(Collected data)
* * *

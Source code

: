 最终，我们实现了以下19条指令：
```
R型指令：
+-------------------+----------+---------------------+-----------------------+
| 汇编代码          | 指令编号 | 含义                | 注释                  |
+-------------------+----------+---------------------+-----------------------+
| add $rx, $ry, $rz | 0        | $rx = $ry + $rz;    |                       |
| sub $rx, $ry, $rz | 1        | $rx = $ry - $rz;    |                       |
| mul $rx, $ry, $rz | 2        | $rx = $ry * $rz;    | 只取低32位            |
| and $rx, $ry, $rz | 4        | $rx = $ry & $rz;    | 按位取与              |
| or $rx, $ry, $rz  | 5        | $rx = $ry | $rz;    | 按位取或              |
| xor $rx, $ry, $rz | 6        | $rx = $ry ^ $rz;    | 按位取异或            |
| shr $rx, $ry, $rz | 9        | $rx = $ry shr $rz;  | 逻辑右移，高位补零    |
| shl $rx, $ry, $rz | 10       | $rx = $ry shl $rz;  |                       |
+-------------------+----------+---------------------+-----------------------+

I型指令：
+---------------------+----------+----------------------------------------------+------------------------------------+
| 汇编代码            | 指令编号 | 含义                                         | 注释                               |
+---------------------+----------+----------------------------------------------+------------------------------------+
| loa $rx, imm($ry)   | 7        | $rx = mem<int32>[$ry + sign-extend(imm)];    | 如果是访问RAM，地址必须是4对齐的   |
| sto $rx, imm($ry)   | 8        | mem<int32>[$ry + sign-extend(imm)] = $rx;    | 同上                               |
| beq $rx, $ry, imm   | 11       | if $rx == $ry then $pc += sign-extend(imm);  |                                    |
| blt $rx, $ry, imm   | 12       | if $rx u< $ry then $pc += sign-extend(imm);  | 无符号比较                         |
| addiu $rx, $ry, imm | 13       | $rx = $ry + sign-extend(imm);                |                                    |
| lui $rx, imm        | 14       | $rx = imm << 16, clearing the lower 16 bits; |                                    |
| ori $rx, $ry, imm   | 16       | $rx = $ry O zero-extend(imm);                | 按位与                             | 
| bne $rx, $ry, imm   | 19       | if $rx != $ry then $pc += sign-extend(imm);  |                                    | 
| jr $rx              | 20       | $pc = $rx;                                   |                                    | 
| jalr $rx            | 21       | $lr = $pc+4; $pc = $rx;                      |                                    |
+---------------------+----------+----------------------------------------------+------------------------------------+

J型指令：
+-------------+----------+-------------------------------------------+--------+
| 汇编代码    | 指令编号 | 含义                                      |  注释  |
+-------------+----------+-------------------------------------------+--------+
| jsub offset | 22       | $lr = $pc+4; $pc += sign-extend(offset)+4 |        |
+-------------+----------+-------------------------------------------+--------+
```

* * *

> **INSTRUCTIONS TO FOLLOW**
Output the records above in full, with nothing altered.

> **RESPONSE**
Source code

: 最终，我们实现了以下19条指令：
```
R型指令：
+-------------------+----------+---------------------+-----------------------+
| 汇编代码          | 指令编号 | 含义                | 注释                  |
+-------------------+----------+---------------------+-----------------------+
| add $rx, $ry, $rz | 0        | $rx = $ry + $rz;    |                       |
| sub $rx, $ry, $rz | 1        | $rx = $ry - $rz;    |                       |
| mul $rx, $ry, $rz | 2        | $rx = $ry * $rz;    | 只取低32位            |
| and $rx, $ry, $rz | 4        | $rx = $ry & $rz;    | 按位取与              |
| or $rx, $ry, $rz  | 5        | $rx = $ry | $rz;    | 按位取或              |
| xor $rx, $ry, $rz | 6        | $rx = $ry ^ $rz;    | 按位取异或            |
| shr $rx, $ry, $rz | 9        | $rx = $ry shr $rz;  | 逻辑右移，高位补零    |
| shl $rx, $ry, $rz | 10       | $rx = $ry shl $rz;  |                       |
+-------------------+----------+---------------------+-----------------------+

I型指令：
+---------------------+----------+----------------------------------------------+------------------------------------+
| 汇编代码            | 指令编号 | 含义                                         | 注释                               |
+---------------------+----------+----------------------------------------------+------------------------------------+
| loa $rx, imm($ry)   | 7        | $rx = mem<int32>[$ry + sign-extend(imm)];    | 如果是访问RAM，地址必须是4对齐的   |
| sto $rx, imm($ry)   | 8        | mem<int32>[$ry + sign-extend(imm)] = $rx;    | 同上                               |
| beq $rx, $ry, imm   | 11       | if $rx == $ry then $pc += sign-extend(imm);  |                                    |
| blt $rx, $ry, imm   | 12       | if $rx u< $ry then $pc += sign-extend(imm);  | 无符号比较                         |
| addiu $rx, $ry, imm | 13       | $rx = $ry + sign-extend(imm);                |                                    |
| lui $rx, imm        | 14       | $rx = imm << 16, clearing the lower 16 bits; |                                    |
| ori $rx, $ry, imm   | 16       | $rx = $ry O zero-extend(imm);                | 按位与                             | 
| bne $rx, $ry, imm   | 19       | if $rx != $ry then $pc += sign-extend(imm);  |                                    | 
| jr $rx              | 20       | $pc = $rx;                                   |                                    | 
| jalr $rx            | 21       | $lr = $pc+4; $pc = $rx;                      |                                    |
+---------------------+----------+----------------------------------------------+------------------------------------+

J型指令：
+-------------+----------+-------------------------------------------+--------+
| 汇编代码    | 指令编号 | 含义                                      |  注释  |
+-------------+----------+-------------------------------------------+--------+
| jsub offset | 22       | $lr = $pc+4; $pc += sign-extend(offset)+4 |        |
+-------------+----------+-------------------------------------------+--------+
```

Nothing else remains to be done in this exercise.